- What to work on -
Lines with the word "when" in them are the ones to copy from the records.

- Source texts of formatted documents -
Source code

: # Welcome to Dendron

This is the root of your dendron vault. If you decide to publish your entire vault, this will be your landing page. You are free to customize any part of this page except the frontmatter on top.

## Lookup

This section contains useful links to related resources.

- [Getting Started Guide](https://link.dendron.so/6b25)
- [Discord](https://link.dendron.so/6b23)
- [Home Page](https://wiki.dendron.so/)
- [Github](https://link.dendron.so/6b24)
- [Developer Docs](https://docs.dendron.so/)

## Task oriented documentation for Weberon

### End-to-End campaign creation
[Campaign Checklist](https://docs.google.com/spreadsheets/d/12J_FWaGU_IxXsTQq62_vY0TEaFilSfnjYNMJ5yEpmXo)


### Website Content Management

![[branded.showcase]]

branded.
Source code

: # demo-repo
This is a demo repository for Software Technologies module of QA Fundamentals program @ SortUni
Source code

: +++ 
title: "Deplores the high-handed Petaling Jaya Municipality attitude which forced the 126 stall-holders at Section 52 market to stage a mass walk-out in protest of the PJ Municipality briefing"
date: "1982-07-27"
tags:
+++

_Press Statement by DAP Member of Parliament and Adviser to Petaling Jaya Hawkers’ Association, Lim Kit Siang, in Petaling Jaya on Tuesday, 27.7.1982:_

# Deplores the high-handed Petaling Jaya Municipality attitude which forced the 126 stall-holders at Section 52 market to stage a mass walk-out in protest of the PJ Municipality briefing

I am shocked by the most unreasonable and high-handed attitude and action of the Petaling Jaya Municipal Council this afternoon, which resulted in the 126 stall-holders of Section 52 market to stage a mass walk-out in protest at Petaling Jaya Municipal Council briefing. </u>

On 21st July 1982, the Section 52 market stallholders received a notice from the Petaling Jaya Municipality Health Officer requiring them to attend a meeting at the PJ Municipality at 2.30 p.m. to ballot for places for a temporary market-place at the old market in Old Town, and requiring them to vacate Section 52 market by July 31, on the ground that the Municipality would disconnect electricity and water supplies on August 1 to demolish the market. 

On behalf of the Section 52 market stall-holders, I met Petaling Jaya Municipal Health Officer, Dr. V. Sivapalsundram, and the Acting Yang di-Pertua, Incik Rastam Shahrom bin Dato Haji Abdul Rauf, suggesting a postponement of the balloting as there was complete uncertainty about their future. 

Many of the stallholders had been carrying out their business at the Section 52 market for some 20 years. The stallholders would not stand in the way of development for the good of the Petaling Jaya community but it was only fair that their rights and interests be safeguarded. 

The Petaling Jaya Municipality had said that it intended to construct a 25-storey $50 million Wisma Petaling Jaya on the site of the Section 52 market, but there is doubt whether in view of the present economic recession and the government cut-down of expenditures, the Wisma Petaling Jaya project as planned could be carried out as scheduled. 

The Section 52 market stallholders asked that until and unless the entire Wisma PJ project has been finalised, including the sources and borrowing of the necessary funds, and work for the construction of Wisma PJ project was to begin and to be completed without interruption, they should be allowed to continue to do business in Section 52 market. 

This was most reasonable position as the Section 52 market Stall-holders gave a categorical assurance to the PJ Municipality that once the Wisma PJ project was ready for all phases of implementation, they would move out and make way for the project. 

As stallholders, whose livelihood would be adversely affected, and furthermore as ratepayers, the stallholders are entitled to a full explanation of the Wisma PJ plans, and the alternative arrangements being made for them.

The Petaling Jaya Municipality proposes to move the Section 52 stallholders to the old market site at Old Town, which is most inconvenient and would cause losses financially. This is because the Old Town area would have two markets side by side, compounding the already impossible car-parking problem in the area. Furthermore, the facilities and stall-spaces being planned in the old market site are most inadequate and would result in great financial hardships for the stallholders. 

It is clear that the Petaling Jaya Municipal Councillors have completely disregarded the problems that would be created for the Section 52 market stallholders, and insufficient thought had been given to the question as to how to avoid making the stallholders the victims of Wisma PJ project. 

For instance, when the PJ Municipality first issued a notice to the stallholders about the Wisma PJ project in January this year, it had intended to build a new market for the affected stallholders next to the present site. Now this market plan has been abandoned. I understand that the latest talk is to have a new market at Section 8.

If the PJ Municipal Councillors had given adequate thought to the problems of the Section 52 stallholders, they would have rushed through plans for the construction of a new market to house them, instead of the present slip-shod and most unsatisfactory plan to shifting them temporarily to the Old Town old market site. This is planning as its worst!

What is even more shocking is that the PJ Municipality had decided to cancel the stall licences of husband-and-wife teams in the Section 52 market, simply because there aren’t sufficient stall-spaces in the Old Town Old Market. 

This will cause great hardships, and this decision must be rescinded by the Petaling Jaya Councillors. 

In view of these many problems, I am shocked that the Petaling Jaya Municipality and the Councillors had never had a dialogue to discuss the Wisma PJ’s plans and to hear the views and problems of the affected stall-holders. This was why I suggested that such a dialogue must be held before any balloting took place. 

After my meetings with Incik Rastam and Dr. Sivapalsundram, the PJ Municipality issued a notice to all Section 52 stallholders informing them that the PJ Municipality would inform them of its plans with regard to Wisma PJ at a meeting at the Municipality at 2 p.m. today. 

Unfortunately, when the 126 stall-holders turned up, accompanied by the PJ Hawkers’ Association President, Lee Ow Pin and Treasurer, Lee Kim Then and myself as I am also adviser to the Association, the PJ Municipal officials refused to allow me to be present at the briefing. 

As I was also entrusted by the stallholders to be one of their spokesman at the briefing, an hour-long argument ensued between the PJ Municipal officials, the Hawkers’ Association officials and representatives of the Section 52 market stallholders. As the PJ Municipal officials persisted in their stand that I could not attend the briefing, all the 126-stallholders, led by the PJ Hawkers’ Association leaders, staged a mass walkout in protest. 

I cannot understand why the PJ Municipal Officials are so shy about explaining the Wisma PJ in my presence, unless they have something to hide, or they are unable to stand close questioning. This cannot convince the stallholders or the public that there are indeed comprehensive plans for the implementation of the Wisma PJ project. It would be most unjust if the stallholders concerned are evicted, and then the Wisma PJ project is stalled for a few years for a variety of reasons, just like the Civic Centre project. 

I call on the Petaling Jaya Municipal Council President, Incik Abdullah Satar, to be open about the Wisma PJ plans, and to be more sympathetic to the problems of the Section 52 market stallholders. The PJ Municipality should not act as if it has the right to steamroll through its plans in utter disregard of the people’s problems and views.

- Written response -
For instance, when the PJ Municipality first issued a notice to the stallholders about the Wisma PJ project in January this year, it had intended to build a new market for the affected stallholders next to the present site. Now this market plan has been abandoned. I understand that the latest talk is to have a new market at Section 8.
Unfortunately, when the 126 stall-holders turned up, accompanied by the PJ Hawkers’ Association President, Lee Ow Pin and Treasurer, Lee Kim Then and myself as I am also adviser to the Association, the PJ Municipal officials refused to allow me to be present at the briefing. 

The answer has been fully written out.